Wayfair builds furniture powerhouse

Dan Weil Market News Analyst

Wayfair (NYSE: W), the largest U.S. online furniture retailer, is bucking its industry’s slump, helped by shrewd marketing and cost discipline.

The company, founded in 2002, posted an 8.1% revenue increase to $3.1 billion in the third quarter from a year earlier. It suffered a net loss of $99 million. But adjusted EBITDA (earnings before interest, taxes, depreciation and amortization) soared to $208 million from $119 million. Wayfair’s adjusted EBITDA profit margin climbed to a five-year high of 6.7% in the latest quarter from 4.1 % last year.

The company’s loyalty program, new brick-and-mortar stores, and an online function highlighting top products produced those strong earnings numbers, Kate Gulliver, Wayfair’s chief financial officer, told Barron’s.

“All of that rests on a foundation of our core recipe — very competitive pricing, in-stock [items], good availability, and very fast ship speeds,” she said.

Investors have noticed. Wayfair’s stock price has skyrocketed 27% since it released earnings Oct. 27 and 155% year to date. That bests the performance of most of its competitors by far. Wayfair has a market capitalization of $15 billion.
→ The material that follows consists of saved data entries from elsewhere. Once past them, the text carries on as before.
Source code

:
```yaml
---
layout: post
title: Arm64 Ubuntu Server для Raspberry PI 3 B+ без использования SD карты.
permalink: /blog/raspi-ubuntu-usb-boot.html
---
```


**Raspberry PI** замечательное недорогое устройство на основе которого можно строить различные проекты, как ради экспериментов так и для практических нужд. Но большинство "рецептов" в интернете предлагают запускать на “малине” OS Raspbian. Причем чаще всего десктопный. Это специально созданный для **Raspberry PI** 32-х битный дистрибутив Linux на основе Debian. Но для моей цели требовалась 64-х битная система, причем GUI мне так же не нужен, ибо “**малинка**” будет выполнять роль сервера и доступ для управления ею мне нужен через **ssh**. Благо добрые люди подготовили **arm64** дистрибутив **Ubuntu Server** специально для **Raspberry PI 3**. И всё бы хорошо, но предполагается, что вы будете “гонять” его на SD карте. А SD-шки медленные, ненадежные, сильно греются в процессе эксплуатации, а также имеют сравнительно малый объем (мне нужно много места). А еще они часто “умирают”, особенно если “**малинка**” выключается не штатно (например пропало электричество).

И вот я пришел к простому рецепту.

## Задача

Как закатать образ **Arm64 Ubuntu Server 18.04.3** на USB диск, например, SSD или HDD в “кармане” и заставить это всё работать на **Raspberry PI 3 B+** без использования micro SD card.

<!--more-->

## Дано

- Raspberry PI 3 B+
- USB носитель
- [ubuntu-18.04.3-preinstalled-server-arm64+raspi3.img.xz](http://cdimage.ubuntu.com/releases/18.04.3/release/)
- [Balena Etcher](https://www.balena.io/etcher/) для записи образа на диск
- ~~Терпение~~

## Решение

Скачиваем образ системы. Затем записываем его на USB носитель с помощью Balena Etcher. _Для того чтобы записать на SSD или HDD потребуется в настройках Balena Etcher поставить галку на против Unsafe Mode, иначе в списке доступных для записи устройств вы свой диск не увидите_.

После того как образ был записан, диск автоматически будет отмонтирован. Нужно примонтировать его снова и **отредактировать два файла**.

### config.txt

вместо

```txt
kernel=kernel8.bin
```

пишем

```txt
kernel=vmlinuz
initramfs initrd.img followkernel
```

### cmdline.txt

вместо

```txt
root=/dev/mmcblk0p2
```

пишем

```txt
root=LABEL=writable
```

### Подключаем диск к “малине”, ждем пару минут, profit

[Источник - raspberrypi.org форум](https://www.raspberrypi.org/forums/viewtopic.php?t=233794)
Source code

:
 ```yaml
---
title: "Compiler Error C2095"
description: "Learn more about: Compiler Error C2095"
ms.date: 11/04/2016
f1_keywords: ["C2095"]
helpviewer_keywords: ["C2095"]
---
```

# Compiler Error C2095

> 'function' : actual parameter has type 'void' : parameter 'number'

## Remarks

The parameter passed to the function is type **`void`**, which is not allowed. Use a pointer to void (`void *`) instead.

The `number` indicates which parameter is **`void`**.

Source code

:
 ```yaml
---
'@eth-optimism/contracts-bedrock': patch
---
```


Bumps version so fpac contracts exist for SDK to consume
Tariffs not seen hurting yet

It isn’t too concerned yet about the 25% U.S. furniture tariffs that went into effect last month. That’s because its vendors import the furniture bought on Wayfair’s web site, meaning that they pay the tariffs. Vendors also generally ship the furniture directly to consumers. So Wayfair operates on an “asset light” model with minimal inventories, saving on storage costs.

While existing home sales have stagnated over the past two years, limiting demand for furniture, home renting has climbed, boosting demand for furniture. The number of renter-occupied housing units hit at least a 25-year high in the second quarter – 46.4 million.

Wayfair has thrived particularly by appealing to young renters. They often are looking for low- and mid-priced single items from a variety of vendors, Barron’s points out.

“The company’s easy user interface and marketing prowess have positioned it as a leader in the category, as evidenced by the share gains it continues to grab,” wrote Morningstar analyst Jaime Katz.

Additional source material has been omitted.